|Steven D. Gribble
Proceedings of the 8th Workshop on Hot Topics in Operating Systems (HotOS-VIII)
The author observes that coupling among components in complex
systems make the systems fragile in that small perturbations can lead
to system-wide failure. The author also presents design techniques
that can make systems less fragile.
- Most systems are "made robust" by precognition --
predicting operating conditions for the system and then architecting
the system to operate well in those conditions. "Any system that
attempts to gain robustness solely through precognition is prone to
fragility." In the author's experience with DDS, he observed that
small perturbations in the operating environment often led to a
violation of the design assumptions, which in turn lead to
- DDS experience:
- Garbage collection: When DDS operated near saturation, slight
differences in load put pressure on the garbage collector of
certain bricks (storage nodes that participate in 2-phase-commit).

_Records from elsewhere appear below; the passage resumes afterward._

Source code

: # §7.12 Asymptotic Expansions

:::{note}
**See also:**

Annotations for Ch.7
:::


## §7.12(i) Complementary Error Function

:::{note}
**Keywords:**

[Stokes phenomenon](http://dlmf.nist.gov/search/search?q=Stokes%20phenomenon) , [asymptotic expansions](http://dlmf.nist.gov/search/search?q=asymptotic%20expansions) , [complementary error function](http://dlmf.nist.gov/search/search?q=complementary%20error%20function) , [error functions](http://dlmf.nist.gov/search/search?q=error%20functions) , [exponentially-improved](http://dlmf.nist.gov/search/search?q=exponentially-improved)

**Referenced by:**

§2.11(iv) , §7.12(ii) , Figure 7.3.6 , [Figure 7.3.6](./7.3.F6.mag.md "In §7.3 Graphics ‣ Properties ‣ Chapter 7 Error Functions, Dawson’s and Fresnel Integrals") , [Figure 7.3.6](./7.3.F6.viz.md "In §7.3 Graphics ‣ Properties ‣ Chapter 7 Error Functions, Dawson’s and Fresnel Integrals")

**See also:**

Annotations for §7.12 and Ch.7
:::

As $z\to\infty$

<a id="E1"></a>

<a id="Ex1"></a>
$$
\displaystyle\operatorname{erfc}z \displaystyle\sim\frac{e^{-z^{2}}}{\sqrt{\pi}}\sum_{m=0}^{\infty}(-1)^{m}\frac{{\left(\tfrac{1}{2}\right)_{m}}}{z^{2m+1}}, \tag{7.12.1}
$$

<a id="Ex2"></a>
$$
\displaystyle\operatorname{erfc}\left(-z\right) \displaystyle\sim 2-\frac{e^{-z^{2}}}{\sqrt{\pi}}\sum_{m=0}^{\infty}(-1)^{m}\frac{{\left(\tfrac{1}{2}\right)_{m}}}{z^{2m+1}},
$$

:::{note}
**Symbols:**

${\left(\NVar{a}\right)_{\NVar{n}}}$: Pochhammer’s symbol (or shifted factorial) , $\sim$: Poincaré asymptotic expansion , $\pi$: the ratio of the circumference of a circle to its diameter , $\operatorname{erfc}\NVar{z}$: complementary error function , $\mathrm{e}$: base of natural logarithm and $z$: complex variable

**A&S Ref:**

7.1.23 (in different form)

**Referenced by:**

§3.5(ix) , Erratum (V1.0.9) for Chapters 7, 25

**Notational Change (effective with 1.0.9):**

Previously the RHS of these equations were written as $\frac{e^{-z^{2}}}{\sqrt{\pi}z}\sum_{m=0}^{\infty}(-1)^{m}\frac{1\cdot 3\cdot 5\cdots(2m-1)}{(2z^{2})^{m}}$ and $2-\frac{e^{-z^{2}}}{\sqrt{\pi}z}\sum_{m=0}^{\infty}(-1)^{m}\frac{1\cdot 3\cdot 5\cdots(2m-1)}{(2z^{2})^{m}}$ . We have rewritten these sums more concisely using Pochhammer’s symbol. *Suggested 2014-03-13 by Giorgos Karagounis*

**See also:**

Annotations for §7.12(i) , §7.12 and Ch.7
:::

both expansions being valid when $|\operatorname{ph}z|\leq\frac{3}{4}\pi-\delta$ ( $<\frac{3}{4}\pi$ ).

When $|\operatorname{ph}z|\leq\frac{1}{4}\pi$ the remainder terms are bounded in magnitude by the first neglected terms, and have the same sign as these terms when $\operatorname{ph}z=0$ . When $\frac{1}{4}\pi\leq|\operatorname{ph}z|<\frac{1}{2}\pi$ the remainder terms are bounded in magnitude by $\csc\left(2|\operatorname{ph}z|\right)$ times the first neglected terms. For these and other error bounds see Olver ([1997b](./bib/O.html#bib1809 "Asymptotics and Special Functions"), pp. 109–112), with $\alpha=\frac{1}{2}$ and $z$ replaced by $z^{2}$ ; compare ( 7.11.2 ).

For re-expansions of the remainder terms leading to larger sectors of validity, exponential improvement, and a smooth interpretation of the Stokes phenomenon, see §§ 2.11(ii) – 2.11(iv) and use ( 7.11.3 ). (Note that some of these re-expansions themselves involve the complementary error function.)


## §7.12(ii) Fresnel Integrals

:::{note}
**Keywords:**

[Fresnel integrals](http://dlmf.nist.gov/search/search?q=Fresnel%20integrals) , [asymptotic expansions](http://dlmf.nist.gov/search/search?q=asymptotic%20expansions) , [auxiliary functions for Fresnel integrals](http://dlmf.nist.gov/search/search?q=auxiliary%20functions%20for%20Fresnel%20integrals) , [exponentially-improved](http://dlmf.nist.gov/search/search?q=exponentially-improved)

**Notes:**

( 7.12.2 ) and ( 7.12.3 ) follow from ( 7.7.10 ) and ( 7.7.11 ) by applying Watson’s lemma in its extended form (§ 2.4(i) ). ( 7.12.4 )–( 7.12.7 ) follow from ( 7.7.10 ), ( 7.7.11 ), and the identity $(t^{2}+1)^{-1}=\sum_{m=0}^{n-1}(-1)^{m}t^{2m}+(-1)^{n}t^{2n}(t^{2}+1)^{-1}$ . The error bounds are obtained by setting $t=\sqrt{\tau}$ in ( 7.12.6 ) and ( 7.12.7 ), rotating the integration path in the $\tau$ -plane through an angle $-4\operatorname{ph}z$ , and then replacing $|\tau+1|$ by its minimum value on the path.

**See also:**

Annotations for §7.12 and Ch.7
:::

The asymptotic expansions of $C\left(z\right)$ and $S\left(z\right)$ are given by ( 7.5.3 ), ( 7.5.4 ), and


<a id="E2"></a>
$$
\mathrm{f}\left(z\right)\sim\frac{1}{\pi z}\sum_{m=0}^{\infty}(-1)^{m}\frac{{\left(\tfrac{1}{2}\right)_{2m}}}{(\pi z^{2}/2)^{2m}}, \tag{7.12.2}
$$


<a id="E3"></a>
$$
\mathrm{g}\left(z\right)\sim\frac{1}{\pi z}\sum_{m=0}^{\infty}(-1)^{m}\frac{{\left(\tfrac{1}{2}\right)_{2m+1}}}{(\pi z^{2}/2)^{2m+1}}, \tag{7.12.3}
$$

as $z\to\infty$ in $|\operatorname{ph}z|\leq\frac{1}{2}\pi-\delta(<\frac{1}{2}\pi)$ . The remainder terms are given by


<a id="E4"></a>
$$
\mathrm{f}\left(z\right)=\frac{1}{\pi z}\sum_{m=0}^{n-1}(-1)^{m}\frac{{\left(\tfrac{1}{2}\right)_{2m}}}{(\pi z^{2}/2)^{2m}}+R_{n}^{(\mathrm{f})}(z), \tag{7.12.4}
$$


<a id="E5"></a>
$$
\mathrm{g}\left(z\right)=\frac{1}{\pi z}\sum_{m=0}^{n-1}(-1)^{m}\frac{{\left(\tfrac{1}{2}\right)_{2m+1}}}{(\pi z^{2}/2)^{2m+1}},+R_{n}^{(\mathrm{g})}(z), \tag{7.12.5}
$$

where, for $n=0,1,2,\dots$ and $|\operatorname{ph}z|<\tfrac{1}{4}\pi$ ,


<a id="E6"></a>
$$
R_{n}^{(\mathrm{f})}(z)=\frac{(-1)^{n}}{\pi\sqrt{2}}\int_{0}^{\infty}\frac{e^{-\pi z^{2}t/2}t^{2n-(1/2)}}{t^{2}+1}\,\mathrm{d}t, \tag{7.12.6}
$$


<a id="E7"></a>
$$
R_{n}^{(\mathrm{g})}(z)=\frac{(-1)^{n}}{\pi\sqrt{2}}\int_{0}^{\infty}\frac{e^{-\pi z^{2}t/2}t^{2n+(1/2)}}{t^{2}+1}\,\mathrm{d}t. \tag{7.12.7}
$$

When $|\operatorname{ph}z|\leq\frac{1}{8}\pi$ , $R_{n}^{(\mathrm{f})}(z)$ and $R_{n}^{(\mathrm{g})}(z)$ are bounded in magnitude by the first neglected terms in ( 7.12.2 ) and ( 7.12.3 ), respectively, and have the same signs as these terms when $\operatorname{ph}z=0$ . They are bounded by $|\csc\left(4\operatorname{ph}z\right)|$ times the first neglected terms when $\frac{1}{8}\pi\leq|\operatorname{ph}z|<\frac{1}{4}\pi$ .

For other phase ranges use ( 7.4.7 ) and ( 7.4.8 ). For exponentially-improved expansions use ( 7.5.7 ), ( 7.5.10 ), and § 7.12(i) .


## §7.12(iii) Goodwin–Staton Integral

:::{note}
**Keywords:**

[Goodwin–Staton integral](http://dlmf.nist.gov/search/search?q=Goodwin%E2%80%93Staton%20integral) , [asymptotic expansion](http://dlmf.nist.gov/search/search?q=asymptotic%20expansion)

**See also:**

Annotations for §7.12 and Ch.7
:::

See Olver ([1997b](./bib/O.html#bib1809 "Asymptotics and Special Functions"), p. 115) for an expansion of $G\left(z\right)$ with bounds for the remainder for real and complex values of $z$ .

Once these nodes fell behind, more active objects were left in the
heap, and they experienced further performance degradation,
dragging down the performance of the entire storage group.
- Deterministic bug: Since the same code runs in all bricks, one
deterministic bug led to all bricks failing, violating the
independent failures assumption.
- Slow memory leak: When the system was launched, all bricks are
started at the same time. Given balanced load across all bricks
and a small memory leak, all bricks ran out of heap space at
nearly the same time. Failover exacerbated the situation by
increasing load (and the memory leak rate) of surviving bricks
once bricks started to run out of memory. The uniformity of
workload was a source of coupling among the bricks, and caused a
violation in the independent failures assumption.
- Robustification techniques:
- Overprovisioning: Systems tend to be less stable when
operating near-capacity. The difficult part of overprovisioning
is that it's hard to predict the operating regime of the system.
- Admission control: Reject load to avoid near-capacity
operation. The difficult part of admission control is being able
to identify the saturation point. Further, it is important to
remember that rejecting load also consumes some resources (think
of it as a minimal service of the system).
- Introspection and adaptation: Create systems that can detect
aberrant behavior and adapt control variables dynamically to keep
the system operating in a stable regime (e.g., TCP congestion
- Plan for failure: Use robust abstractions (e.g., transactions)
to avoid data loss, improve recovery time (e.g., through
checkpointing), decouple components, and/or proactively "scrub"
internal state (e.g., thorugh reboots).